Records from a data source

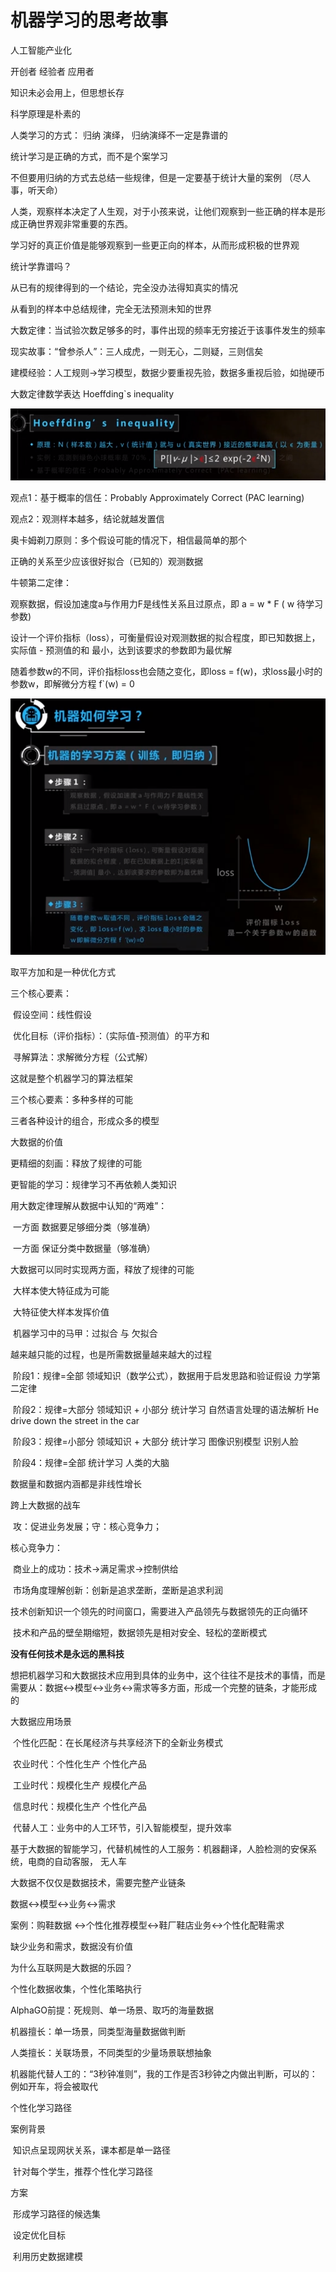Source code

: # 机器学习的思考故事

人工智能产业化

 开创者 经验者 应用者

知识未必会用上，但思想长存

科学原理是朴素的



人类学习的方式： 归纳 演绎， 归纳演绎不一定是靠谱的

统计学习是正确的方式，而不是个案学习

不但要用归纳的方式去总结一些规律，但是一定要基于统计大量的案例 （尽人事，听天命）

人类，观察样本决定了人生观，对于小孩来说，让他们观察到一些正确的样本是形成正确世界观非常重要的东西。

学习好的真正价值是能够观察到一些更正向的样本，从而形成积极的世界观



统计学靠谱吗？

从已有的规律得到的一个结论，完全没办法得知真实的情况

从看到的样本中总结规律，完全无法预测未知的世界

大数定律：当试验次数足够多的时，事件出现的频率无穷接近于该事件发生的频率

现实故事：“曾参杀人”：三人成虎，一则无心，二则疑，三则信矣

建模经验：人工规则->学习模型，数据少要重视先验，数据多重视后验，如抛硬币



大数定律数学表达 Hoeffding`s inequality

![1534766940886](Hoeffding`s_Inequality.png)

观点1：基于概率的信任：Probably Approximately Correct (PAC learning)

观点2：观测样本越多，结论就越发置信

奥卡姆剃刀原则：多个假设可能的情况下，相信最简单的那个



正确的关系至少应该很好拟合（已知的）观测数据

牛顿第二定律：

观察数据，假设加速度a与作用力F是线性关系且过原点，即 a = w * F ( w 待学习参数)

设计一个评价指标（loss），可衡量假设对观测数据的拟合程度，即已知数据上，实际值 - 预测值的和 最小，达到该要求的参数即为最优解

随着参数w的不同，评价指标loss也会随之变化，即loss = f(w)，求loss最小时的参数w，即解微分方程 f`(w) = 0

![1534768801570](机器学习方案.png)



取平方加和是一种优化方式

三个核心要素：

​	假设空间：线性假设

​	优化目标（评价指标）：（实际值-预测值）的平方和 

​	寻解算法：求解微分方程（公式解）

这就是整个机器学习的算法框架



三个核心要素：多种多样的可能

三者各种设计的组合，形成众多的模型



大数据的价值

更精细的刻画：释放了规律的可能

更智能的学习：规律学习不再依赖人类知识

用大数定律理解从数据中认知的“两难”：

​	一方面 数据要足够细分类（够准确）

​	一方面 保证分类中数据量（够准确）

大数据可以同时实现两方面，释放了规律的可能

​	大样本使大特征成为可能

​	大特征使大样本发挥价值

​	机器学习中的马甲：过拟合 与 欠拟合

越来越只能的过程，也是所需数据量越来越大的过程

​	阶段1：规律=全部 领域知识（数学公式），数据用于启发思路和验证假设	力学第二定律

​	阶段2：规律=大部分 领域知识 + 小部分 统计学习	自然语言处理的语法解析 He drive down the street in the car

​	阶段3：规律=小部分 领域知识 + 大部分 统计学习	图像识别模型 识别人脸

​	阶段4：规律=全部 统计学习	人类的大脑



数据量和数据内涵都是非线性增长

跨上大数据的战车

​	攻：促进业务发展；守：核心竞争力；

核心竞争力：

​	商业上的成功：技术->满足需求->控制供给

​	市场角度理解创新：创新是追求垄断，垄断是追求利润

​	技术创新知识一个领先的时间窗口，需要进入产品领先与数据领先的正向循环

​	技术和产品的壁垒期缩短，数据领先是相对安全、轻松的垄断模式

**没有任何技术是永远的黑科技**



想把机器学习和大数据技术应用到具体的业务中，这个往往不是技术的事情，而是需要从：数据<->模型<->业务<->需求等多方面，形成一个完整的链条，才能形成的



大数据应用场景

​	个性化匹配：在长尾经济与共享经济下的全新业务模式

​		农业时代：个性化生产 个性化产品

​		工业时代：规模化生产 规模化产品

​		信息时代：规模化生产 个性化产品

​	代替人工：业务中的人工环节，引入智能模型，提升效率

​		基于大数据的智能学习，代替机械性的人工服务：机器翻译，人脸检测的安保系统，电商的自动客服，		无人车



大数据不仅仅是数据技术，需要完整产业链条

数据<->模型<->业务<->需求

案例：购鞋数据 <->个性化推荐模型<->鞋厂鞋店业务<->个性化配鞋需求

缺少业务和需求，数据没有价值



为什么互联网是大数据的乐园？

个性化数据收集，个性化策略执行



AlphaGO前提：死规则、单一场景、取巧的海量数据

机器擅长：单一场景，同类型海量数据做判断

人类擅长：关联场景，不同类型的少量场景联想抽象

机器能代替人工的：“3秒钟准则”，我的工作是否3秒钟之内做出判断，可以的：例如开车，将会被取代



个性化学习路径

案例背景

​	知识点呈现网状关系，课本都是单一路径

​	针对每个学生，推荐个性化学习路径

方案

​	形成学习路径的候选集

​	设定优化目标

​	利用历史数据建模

#### [The problem]
Repeat each entry above exactly. Omit the pictures.

#### [Answer space]
Source code

: # 机器学习的思考故事

人工智能产业化

 开创者 经验者 应用者

知识未必会用上，但思想长存

科学原理是朴素的



人类学习的方式： 归纳 演绎， 归纳演绎不一定是靠谱的

统计学习是正确的方式，而不是个案学习

不但要用归纳的方式去总结一些规律，但是一定要基于统计大量的案例 （尽人事，听天命）

人类，观察样本决定了人生观，对于小孩来说，让他们观察到一些正确的样本是形成正确世界观非常重要的东西。

学习好的真正价值是能够观察到一些更正向的样本，从而形成积极的世界观



统计学靠谱吗？

从已有的规律得到的一个结论，完全没办法得知真实的情况

从看到的样本中总结规律，完全无法预测未知的世界

大数定律：当试验次数足够多的时，事件出现的频率无穷接近于该事件发生的频率

现实故事：“曾参杀人”：三人成虎，一则无心，二则疑，三则信矣

建模经验：人工规则->学习模型，数据少要重视先验，数据多重视后验，如抛硬币



大数定律数学表达 Hoeffding`s inequality

![1534766940886](Hoeffding`s_Inequality.png)

观点1：基于概率的信任：Probably Approximately Correct (PAC learning)

观点2：观测样本越多，结论就越发置信

奥卡姆剃刀原则：多个假设可能的情况下，相信最简单的那个



正确的关系至少应该很好拟合（已知的）观测数据

牛顿第二定律：

观察数据，假设加速度a与作用力F是线性关系且过原点，即 a = w * F ( w 待学习参数)

设计一个评价指标（loss），可衡量假设对观测数据的拟合程度，即已知数据上，实际值 - 预测值的和 最小，达到该要求的参数即为最优解

随着参数w的不同，评价指标loss也会随之变化，即loss = f(w)，求loss最小时的参数w，即解微分方程 f`(w) = 0

![1534768801570](机器学习方案.png)



取平方加和是一种优化方式

三个核心要素：

​	假设空间：线性假设

​	优化目标（评价指标）：（实际值-预测值）的平方和 

​	寻解算法：求解微分方程（公式解）

这就是整个机器学习的算法框架



三个核心要素：多种多样的可能

三者各种设计的组合，形成众多的模型



大数据的价值

更精细的刻画：释放了规律的可能

更智能的学习：规律学习不再依赖人类知识

用大数定律理解从数据中认知的“两难”：

​	一方面 数据要足够细分类（够准确）

​	一方面 保证分类中数据量（够准确）

大数据可以同时实现两方面，释放了规律的可能

​	大样本使大特征成为可能

​	大特征使大样本发挥价值

​	机器学习中的马甲：过拟合 与 欠拟合

越来越只能的过程，也是所需数据量越来越大的过程

​	阶段1：规律=全部 领域知识（数学公式），数据用于启发思路和验证假设	力学第二定律

​	阶段2：规律=大部分 领域知识 + 小部分 统计学习	自然语言处理的语法解析 He drive down the street in the car

​	阶段3：规律=小部分 领域知识 + 大部分 统计学习	图像识别模型 识别人脸

​	阶段4：规律=全部 统计学习	人类的大脑



数据量和数据内涵都是非线性增长

跨上大数据的战车

​	攻：促进业务发展；守：核心竞争力；

核心竞争力：

​	商业上的成功：技术->满足需求->控制供给

​	市场角度理解创新：创新是追求垄断，垄断是追求利润

​	技术创新知识一个领先的时间窗口，需要进入产品领先与数据领先的正向循环

​	技术和产品的壁垒期缩短，数据领先是相对安全、轻松的垄断模式

**没有任何技术是永远的黑科技**



想把机器学习和大数据技术应用到具体的业务中，这个往往不是技术的事情，而是需要从：数据<->模型<->业务<->需求等多方面，形成一个完整的链条，才能形成的



大数据应用场景

​	个性化匹配：在长尾经济与共享经济下的全新业务模式

​		农业时代：个性化生产 个性化产品

​		工业时代：规模化生产 规模化产品

​		信息时代：规模化生产 个性化产品

​	代替人工：业务中的人工环节，引入智能模型，提升效率

​		基于大数据的智能学习，代替机械性的人工服务：机器翻译，人脸检测的安保系统，电商的自动客服，		无人车



大数据不仅仅是数据技术，需要完整产业链条

数据<->模型<->业务<->需求

案例：购鞋数据 <->个性化推荐模型<->鞋厂鞋店业务<->个性化配鞋需求

缺少业务和需求，数据没有价值



为什么互联网是大数据的乐园？

个性化数据收集，个性化策略执行



AlphaGO前提：死规则、单一场景、取巧的海量数据

机器擅长：单一场景，同类型海量数据做判断

人类擅长：关联场景，不同类型的少量场景联想抽象

机器能代替人工的：“3秒钟准则”，我的工作是否3秒钟之内做出判断，可以的：例如开车，将会被取代



个性化学习路径

案例背景

​	知识点呈现网状关系，课本都是单一路径

​	针对每个学生，推荐个性化学习路径

方案

​	形成学习路径的候选集

​	设定优化目标

​	利用历史数据建模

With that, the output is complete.